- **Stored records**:
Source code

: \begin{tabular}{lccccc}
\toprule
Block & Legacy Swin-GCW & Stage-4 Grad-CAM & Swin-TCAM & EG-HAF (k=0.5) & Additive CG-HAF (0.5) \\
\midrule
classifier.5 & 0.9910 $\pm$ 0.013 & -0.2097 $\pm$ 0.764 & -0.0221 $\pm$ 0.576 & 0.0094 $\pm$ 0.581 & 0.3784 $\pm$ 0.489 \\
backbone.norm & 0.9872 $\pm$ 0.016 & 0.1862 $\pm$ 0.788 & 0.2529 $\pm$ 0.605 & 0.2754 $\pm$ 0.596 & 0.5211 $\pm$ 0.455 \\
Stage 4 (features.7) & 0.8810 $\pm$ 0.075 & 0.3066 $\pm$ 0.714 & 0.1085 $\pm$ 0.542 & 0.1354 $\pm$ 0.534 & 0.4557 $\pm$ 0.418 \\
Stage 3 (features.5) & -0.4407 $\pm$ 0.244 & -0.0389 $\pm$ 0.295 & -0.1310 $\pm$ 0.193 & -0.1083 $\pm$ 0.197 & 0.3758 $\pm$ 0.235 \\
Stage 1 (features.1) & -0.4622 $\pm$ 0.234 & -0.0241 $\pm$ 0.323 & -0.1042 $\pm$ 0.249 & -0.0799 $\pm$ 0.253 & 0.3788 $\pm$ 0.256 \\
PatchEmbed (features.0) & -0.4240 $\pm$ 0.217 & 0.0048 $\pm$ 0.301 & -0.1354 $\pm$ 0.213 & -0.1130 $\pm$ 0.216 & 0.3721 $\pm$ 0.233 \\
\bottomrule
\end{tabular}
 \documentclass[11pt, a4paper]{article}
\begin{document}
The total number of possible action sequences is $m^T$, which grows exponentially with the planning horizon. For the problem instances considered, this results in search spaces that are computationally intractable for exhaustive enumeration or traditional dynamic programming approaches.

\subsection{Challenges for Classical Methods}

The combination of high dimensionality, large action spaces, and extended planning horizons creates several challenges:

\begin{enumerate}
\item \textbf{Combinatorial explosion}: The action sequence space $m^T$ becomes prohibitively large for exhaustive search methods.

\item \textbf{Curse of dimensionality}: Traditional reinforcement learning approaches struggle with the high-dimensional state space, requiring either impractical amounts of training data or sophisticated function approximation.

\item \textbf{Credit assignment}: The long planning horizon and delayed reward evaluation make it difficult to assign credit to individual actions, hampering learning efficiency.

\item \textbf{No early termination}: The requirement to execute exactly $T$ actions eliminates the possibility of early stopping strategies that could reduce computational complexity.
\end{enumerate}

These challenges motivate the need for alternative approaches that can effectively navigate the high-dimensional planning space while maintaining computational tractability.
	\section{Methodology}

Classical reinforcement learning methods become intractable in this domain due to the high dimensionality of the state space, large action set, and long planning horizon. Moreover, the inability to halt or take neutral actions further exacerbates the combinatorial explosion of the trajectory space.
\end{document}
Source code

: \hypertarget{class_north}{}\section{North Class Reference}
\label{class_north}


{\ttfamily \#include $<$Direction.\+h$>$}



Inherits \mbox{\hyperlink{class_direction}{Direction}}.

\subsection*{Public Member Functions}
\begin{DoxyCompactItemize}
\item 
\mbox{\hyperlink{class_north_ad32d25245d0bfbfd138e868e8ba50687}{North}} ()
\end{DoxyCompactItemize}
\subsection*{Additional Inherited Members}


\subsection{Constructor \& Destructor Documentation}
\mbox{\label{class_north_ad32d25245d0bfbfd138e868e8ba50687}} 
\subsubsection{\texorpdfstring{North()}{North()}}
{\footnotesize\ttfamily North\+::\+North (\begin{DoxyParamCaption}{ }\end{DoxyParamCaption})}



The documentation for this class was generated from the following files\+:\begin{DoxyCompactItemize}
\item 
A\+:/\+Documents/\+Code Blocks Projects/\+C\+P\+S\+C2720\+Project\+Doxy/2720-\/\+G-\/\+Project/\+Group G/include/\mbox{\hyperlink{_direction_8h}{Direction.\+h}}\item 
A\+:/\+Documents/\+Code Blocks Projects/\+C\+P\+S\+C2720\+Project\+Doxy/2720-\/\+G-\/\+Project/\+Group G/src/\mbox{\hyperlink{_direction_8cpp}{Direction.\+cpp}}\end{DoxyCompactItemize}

* * *

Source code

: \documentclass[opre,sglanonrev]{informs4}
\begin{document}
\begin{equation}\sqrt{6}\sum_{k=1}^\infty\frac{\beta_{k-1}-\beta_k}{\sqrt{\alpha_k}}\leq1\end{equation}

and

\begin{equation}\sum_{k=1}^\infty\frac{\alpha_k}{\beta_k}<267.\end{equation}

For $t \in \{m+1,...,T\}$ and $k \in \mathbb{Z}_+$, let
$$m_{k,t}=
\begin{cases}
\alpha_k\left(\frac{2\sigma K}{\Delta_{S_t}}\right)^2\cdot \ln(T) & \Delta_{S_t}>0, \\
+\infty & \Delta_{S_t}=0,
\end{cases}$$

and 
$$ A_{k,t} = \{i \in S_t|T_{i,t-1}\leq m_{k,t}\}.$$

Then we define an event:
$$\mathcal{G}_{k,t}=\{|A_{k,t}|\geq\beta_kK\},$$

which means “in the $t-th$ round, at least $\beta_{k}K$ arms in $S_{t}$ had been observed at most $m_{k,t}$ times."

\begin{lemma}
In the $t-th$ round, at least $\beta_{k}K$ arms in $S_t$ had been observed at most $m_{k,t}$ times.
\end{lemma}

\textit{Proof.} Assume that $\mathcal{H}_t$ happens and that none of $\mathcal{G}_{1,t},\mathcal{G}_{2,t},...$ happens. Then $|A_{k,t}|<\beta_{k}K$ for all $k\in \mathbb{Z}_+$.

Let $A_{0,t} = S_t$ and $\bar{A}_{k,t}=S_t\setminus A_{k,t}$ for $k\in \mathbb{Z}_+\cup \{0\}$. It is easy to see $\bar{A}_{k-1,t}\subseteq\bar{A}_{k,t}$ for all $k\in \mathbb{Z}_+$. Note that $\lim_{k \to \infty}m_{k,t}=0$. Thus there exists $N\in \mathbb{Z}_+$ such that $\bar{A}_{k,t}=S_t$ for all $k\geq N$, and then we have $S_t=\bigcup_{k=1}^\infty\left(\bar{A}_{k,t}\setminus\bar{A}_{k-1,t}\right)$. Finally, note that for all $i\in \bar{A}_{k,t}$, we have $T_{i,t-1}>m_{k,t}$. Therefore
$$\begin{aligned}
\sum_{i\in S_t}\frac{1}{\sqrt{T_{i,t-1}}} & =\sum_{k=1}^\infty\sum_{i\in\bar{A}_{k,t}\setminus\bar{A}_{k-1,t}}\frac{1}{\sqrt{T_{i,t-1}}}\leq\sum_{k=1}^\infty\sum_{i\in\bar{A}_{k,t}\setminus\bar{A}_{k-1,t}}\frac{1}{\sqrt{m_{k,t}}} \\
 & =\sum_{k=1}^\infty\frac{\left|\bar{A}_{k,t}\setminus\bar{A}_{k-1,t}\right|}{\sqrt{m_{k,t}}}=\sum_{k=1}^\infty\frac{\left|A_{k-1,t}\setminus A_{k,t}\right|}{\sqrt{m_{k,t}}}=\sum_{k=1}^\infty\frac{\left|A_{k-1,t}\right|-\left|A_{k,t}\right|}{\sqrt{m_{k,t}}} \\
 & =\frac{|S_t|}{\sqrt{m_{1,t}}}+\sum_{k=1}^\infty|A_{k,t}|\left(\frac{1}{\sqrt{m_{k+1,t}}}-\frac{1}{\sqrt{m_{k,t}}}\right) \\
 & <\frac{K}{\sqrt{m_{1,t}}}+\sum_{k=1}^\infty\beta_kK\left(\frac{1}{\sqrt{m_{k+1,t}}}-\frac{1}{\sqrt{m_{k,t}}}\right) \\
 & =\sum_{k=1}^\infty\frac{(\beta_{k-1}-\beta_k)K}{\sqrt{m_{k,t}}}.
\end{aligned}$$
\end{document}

* * *

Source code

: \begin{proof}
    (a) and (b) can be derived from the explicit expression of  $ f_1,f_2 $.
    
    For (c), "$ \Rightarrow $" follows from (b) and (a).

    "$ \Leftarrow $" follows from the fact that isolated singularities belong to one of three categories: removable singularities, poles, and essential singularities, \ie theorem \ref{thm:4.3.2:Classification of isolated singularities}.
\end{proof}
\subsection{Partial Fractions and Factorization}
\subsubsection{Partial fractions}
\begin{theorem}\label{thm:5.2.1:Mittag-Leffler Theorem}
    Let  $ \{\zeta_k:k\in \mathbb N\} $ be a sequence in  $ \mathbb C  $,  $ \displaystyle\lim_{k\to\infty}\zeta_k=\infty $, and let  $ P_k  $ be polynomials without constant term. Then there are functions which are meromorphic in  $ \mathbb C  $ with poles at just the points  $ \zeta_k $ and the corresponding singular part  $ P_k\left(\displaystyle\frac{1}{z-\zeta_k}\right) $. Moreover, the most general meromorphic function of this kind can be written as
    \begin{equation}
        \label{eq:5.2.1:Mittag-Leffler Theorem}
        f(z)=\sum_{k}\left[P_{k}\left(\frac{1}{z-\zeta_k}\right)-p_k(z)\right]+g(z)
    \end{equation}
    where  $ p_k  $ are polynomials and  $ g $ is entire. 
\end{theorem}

- **WHAT YOU ARE ASKED TO DO**: Pull out every line holding "exhaustive" from the records above, and copy it.

- **WRITTEN SOLUTION**:
The total number of possible action sequences is $m^T$, which grows exponentially with the planning horizon. For the problem instances considered, this results in search spaces that are computationally intractable for exhaustive enumeration or traditional dynamic programming approaches.
\item \textbf{Combinatorial explosion}: The action sequence space $m^T$ becomes prohibitively large for exhaustive search methods.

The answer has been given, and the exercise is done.